# Calculating index jump rate in a pooled NGS run with dual indexes
This tool is used to calculate the rate at which index jumps occur for a single sequencing run. Though this calculation process should be reproducible across many use cases, there are a few key requirements which must be met for it to be accurate.

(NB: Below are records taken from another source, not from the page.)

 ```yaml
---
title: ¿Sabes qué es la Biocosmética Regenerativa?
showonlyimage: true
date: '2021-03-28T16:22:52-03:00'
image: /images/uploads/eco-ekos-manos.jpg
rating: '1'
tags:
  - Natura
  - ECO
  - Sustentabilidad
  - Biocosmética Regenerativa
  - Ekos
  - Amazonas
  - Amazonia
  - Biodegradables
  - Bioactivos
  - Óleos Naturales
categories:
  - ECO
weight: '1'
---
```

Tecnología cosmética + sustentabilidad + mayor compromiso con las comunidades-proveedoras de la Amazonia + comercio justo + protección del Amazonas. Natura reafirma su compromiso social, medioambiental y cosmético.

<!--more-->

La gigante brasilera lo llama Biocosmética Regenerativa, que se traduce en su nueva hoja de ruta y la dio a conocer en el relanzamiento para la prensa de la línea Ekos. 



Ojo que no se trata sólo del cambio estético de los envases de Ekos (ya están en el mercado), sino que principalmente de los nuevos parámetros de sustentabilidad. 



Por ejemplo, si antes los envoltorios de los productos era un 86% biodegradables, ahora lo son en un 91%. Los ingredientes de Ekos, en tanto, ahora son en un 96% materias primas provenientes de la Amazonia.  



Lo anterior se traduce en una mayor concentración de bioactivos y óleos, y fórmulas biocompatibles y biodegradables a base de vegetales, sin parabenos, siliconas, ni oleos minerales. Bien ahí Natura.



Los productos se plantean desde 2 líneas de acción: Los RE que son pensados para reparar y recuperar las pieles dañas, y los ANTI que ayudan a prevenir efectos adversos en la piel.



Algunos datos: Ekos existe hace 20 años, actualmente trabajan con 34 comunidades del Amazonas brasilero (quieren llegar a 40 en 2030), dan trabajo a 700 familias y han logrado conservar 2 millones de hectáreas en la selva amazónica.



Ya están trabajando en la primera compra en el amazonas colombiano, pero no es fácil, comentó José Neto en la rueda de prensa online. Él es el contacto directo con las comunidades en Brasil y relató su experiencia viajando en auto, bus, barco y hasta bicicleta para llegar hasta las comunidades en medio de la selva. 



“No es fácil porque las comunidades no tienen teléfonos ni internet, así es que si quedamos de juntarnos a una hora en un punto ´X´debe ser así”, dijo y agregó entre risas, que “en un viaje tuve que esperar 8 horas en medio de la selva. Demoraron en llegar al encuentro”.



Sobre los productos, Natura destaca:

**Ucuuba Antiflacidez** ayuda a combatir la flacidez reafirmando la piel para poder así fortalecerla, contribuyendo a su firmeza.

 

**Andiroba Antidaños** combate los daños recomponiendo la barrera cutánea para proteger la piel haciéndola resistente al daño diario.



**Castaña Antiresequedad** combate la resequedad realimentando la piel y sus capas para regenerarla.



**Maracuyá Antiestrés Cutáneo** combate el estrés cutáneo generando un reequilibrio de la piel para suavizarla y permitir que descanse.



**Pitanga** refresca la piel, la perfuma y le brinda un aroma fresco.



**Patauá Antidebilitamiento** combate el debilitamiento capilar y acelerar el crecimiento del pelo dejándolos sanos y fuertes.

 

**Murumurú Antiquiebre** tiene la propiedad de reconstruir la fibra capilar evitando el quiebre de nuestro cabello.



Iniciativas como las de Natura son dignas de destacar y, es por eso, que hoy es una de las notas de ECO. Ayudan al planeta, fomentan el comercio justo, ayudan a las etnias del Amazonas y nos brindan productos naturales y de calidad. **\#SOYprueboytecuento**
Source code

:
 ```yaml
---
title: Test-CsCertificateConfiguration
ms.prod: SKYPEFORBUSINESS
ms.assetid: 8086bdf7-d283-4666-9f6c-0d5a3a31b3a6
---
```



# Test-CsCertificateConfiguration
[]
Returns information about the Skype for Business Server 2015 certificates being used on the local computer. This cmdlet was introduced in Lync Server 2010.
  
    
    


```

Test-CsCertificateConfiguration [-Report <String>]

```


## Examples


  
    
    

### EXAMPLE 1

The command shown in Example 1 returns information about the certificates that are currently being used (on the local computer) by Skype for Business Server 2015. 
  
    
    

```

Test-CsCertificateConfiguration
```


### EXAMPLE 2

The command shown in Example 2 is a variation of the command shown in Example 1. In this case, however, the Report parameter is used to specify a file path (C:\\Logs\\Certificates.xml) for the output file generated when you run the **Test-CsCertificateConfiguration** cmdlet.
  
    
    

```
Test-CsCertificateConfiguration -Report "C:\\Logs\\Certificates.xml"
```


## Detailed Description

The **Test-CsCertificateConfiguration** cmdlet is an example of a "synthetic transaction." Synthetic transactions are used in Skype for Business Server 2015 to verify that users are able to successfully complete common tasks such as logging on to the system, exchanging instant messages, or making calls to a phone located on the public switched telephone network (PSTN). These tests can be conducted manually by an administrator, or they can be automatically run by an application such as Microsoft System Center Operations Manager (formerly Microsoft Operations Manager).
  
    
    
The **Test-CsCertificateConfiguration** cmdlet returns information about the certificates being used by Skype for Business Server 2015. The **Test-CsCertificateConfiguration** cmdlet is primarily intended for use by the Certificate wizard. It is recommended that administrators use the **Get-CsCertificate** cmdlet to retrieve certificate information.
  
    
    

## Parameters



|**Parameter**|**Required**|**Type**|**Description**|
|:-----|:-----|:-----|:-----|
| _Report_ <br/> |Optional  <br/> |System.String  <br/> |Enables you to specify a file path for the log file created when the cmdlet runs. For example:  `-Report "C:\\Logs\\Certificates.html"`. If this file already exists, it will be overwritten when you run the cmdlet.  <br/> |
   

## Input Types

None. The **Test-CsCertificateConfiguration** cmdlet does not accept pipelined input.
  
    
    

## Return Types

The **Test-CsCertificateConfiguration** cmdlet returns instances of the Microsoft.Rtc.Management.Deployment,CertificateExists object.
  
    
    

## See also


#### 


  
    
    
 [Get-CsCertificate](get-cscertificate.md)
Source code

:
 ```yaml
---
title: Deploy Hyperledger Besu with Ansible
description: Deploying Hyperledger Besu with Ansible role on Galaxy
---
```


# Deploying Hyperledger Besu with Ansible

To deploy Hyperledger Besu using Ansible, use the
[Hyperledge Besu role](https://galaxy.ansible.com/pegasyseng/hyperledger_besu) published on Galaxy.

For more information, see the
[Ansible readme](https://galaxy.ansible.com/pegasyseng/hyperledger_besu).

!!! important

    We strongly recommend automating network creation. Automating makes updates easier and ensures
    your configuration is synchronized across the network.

1. Dual-indexed reads (i.e. an index or barcode placed on both the forward and reverse end), which have been demultiplexed using QIIME2


2. Use of two or more dual-index pairs 


3. **(OPTIONAL, BUT RECOMENDED)** 'Calibrator tags', or the use of at least one forward and one reverse index pair exclusively with each other. While one pair of calibraotr tags is recomended for an accurate estimate, we provide support for specifying multiple pairs (increased accuracy), or no pairs at all for calcuating based purely from false reads (decreased accuracy).

In [1]:
import pathlib
import shutil
import tempfile
import math
import os
import pandas as pd
from IPython.display import display_html
from qiime2 import Artifact, Metadata
from qiime2.plugins.demux.visualizers import summarize

def extract_tsvs(viz, dest):
    '''Extracts useful TSV from QIIME artifact file'''
    with tempfile.TemporaryDirectory() as temp:
        viz.export_data(temp)
        temp_pathlib = pathlib.Path(temp)
        for file in temp_pathlib.iterdir():
            if file.suffix == '.tsv':
                shutil.copy(file, dest)

 ### Read in our sample map containing all possible 20bp indexes
 
 In the True_False column, 1s indicate a true read combo, where 0s 
 indicate a false read combo / one that was not used for a any samples in the library pool 

In [2]:
metadata = Metadata.load('Sample_Map_All_Indexes.txt')
metadata_df = pd.read_csv('Sample_Map_All_Indexes.txt', sep='\t')
metadata_df

Unnamed: 0,#SampleID,BarcodeSequence,Fwd_Index,Rev_Index,True_False
0,F01R11,CTAAGGTAACTCCTCGAATC,1,11,1
1,F01R12,CTAAGGTAACTAGGTGGTTC,1,12,0
2,F01R13,CTAAGGTAACTCTAACGGAC,1,13,0
3,F01R14,CTAAGGTAACTTGGAGTGTC,1,14,0
4,F01R15,CTAAGGTAACTCTAGAGGTC,1,15,0
...,...,...,...,...,...
95,F10R16,CTGACCGAACTCTGGATGAC,10,16,1
96,F10R17,CTGACCGAACTCTATTCGTC,10,17,1
97,F10R18,CTGACCGAACAGGCAATTGC,10,18,1
98,F10R19,CTGACCGAACTTAGTCGGAC,10,19,1


### Loading and summarizing demultiplexed data with QIIME2 API 
This summarization shows the number of reads present in each of our 100 index combinations that are possible within our sampel pool. In our sample data, we see that this read depth is even among all our True reads, except for two outliers (F10R15 and F10R12), and that our False combos have between 0 and 5 reads. 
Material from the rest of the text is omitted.